I know this because my family heirlooms are two tortoises. Most people inherit their grandmother’s jewellery or money, maybe a house if they’re lucky! I, however, am inheriting two tortoises from my Grandad Pat…

It started out as only one tortoise, Fred. My Nan and Grandad had Fred the tortoise along with all their other animals including cats, dogs, chickens, ducks and rabbits. They were big animal lovers, apparently.

One day, when my Grandad was driving home from work, he came across a tortoise crossing the road. (This isn’t the start to a joke, I promise!) He got out of the car, picked up the tortoise and took it to the police station. After two weeks, an unclaimed tortoise still remained at the station, so my Grandad got a phone call asking him to come and collect it.

What’s in a name?
Apparently quite a lot… While deciding what to do with this second tortoise, my grandparents simply referred to her as “The Other One”. However, as is often the case, more and more time passed and no decision had been made regarding the tortoise. And so, over fifty years later, my Grandad still has two tortoises, and they are still called Fred and The Other One.

Just as parent’s have favourite children, they also have favourite pets
It may come as no surprise that Fred is the favourite tortoise. He’s rather pampered for a tortoise with endless supplies of lettuce and a fresh bed of straw every night. Fred is not just my Grandad’s favourite, but he’s also my dad’s favourite tortoise.

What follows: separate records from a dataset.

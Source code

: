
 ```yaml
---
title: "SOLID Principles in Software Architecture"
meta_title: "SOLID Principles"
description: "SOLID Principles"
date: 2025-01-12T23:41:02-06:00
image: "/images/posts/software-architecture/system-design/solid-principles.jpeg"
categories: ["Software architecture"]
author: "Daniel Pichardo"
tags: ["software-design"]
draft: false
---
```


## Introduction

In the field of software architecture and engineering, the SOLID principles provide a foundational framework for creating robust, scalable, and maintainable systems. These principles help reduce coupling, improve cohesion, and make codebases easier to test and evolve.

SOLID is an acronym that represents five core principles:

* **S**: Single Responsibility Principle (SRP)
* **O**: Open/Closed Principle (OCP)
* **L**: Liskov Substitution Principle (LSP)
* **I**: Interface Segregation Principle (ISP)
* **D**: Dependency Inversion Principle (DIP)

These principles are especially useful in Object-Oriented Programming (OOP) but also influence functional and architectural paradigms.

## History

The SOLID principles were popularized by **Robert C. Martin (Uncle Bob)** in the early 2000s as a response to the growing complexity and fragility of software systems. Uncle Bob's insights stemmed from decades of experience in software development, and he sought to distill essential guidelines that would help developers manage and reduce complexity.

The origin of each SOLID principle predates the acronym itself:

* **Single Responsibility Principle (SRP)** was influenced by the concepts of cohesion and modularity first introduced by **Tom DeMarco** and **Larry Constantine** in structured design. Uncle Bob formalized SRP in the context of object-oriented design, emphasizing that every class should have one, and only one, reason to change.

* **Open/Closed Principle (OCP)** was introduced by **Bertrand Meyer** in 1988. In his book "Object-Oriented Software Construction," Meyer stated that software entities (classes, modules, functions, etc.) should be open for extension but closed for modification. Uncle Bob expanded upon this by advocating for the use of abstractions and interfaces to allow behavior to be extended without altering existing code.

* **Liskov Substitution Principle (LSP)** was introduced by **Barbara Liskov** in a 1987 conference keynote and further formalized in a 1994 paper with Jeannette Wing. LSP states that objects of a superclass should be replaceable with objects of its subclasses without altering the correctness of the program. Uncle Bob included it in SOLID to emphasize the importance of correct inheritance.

When my dad first started seeing my mum, Fred was spending a lot of time at the vets and due to his illness, didn’t hibernate for two years. He required eye drops two times a day and also had to be drip fed once in the afternoon. Whether it was to earn my Grandad’s approval and impress his future father-in-law or simply because he was more patient than my mum, my dad took on the challenge of nursing Fred back to health. Apparently, it’s fairly difficult to adminster eye drops to a tortoise, a feat my dad manages to brag about surprisingly often.

Hibernation is essential
As Fred didn’t hibernate for two years, he is a very big tortoise, much bigger than The Other One. Due to his size, the two tortoises have to be kept apart or they start fighting. Surprisingly aggressive animals, Fred can easily flip The Other One on her back, and if a tortoise is stuck on their backs for too long they can die.

A cat or a tortoise?
So if you’re deciding on your next pet, maybe consider a tortoise! They’ll be there for you every step of the way (literally – they’ll probably outlive you) though maybe a few steps behind. And while not as fluffy as a cat, they can hiss as loud! Either that, or The Other One is possibly possessed and is the only hissing tortoise known to man.